Karakou

Le karakou (arabe : كاراكو) est un costume traditionnel algérien, plus précisément algérois, apparu au XIXe siècle que certaines Algéroises continuent à porter dans leur vie quotidienne[2],[3]. Descendant de l'ancienne ghlila, il demeure un costume de cérémonie.

Étymologie

La ghlila djabadouli abandonne au XIXe siècle, son décolleté et sa forme trapézoïdale, ce vêtement qui devient cintré à la taille, n'a plus la forme d'une ghlila, on le qualifie désormais de caraco[4].

Ce changement d'appellation de la veste des Algéroises, en caraco, pourrait être expliqué par la proportion importante de colons originaires du sud de la France dont les costumes populaires conservent un corsage à manches, appelé caraco[5].

Historique

Le karakou est apparu au XIXe siècle à Alger, il est l'évolution de la ghlila[1] (diminutif algérois du mot arabe ghalila ou ghilala[6]), un vêtement d'origine levantine[7] ottomane déjà connu au XVe siècle qui a été influencé par l'apport berbero-andalous[8]. La différence entre les deux costumes est que le karakou est cintré à la taille, tandis que la ghlila possède un décolleté[8]. Ainsi, le karakou est l'héritier des vestes de différentes longueurs du système vestimentaire féminin algérois à partir du XVIe siècle[1].

D'abord réservée aux Algéroises les plus aisées, les femmes des couches moyennes accèdent à la ghlila, entre le XVIe et XVIIe siècles[1]. Elle se décline en deux versions : celle « modeste », issue du modèle local du xve siècle et celle « distinguée » plus proche du modèle turc[6]. Puis, deux autres dérivées vont s'introduire dans le paysage vestimentaire féminin : la frimla et la ghlila dite djabadouli[9], semblable à la ghlila, mais munie de manches longues fixes, portée en hiver ou en mi-saison[10].

Ghlila djabadouli.

Après la conquête française, le paysage vestimentaire est bouleversé par la raréfaction des pièces brodées au fil de soie et l'apparition d'un nouveau modèle, le karakou[1], descendant direct de la ghlila djabadouli, qu'il remplace à la fin du XIXe siècle. Il subit l'influence de la casaque ajustée, terminée par des basques partant de la taille et complétée de manches longues, qui se répand en France, avant de réapparaître vers 1768 sous celui de caraco[5].
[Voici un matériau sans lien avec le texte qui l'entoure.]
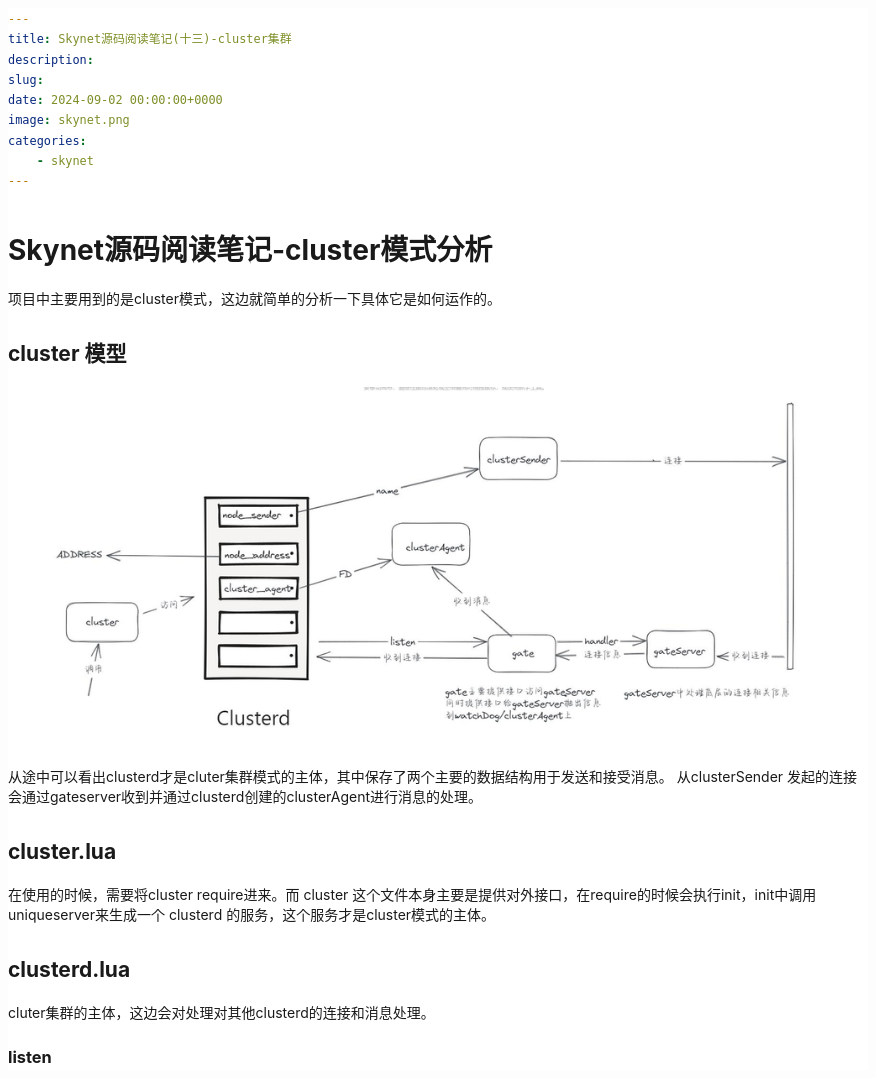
 ```yaml
---
title: Skynet源码阅读笔记(十三)-cluster集群
description: 
slug: 
date: 2024-09-02 00:00:00+0000
image: skynet.png
categories:
    - skynet
---
```


# Skynet源码阅读笔记-cluster模式分析

项目中主要用到的是cluster模式，这边就简单的分析一下具体它是如何运作的。

## cluster 模型
![cluster集群](cluster集群.jpg)

从途中可以看出clusterd才是cluter集群模式的主体，其中保存了两个主要的数据结构用于发送和接受消息。 从clusterSender 发起的连接会通过gateserver收到并通过clusterd创建的clusterAgent进行消息的处理。

## cluster.lua
在使用的时候，需要将cluster require进来。而 cluster 这个文件本身主要是提供对外接口，在require的时候会执行init，init中调用uniqueserver来生成一个 clusterd 的服务，这个服务才是cluster模式的主体。


## clusterd.lua
cluter集群的主体，这边会对处理对其他clusterd的连接和消息处理。

### listen
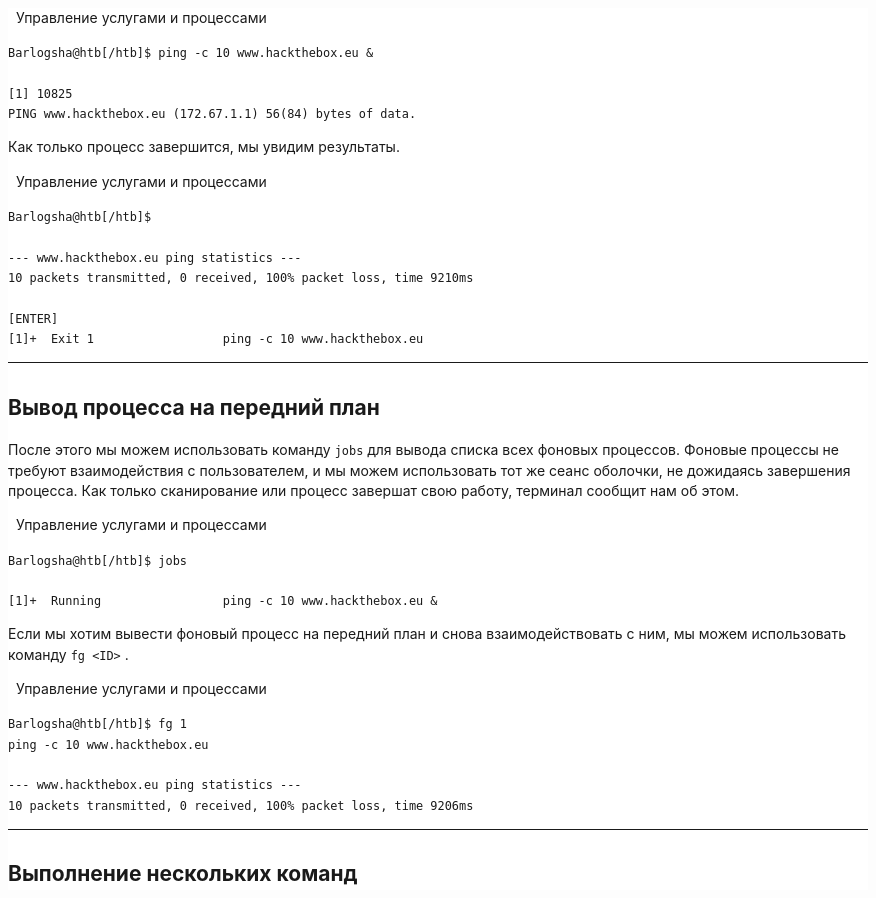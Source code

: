   Управление услугами и процессами

```shell-session
Barlogsha@htb[/htb]$ ping -c 10 www.hackthebox.eu &

[1] 10825
PING www.hackthebox.eu (172.67.1.1) 56(84) bytes of data.
```

Как только процесс завершится, мы увидим результаты.

  Управление услугами и процессами

```shell-session
Barlogsha@htb[/htb]$ 

--- www.hackthebox.eu ping statistics ---
10 packets transmitted, 0 received, 100% packet loss, time 9210ms

[ENTER]
[1]+  Exit 1                  ping -c 10 www.hackthebox.eu
```

---

## Вывод процесса на передний план

После этого мы можем использовать команду `jobs` для вывода списка всех фоновых процессов. Фоновые процессы не требуют взаимодействия с пользователем, и мы можем использовать тот же сеанс оболочки, не дожидаясь завершения процесса. Как только сканирование или процесс завершат свою работу, терминал сообщит нам об этом.

  Управление услугами и процессами

```shell-session
Barlogsha@htb[/htb]$ jobs

[1]+  Running                 ping -c 10 www.hackthebox.eu &
```

Если мы хотим вывести фоновый процесс на передний план и снова взаимодействовать с ним, мы можем использовать команду `fg <ID>` .

  Управление услугами и процессами

```shell-session
Barlogsha@htb[/htb]$ fg 1
ping -c 10 www.hackthebox.eu

--- www.hackthebox.eu ping statistics ---
10 packets transmitted, 0 received, 100% packet loss, time 9206ms
```

---

## Выполнение нескольких команд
L'apparition de vestes ajustées au corps constitue une innovation dans le paysage vestimentaire urbain du Maghreb. Le karakou se raréfie au début du XXe siècle, conséquence de la baisse de niveau de vie de la population algérienne, toutefois, il persiste tout au long de l'époque coloniale[1]. Il se modernise après l'indépendance du pays, il représente la tenue incontournable des Algéroises, portée pendant leur fête[1].

Les débuts des années 1980 sont ponctués d'un modèle, plus classique et plus imposant, abolissant tous les dérivés tels que le boléro ou la veste droite à manches courtes des décennies précédentes. Le karakou retrouve sa coupe originale, cintrée, évasée à partir de la taille et aux manches longues[11]. Le karakou est aujourd'hui un habit traditionnel porté lors des mariages algériens dans tout le territoire national et hors de l'Algérie[8]. Il est devenu un incontournable du trousseau de la mariée. Des créateurs de renoms s'en inspirent depuis des décennies à l'instar d'Elie Saab, d'Elsa Schiaparelli[8], de Christian Lacroix, d'Yves Saint Laurent et Eddine Belmahdi[12].

Description

Le karakou, veste souvent en velours et travaillé avec du fil d'or appelé majboud ou fetla, est la partie haute d'un ensemble qwiyat[13]. De même coupe que le djabadouli, il est de couleur sombre ou noir, sous lequel se trouvent des crochets qui le tiennent fermé[7]. Du laçage pend des cordonnets d'or. Le devant est entièrement recouvert de broderies, ainsi que le dessus des manches de l'épaule au poignet[7]. Le bas quant à lui est un pantalon (seroual) qui peut être seroual chelka (droit avec des fentes sur les côtés) ou alors seroual mdouer (bouffant)[8].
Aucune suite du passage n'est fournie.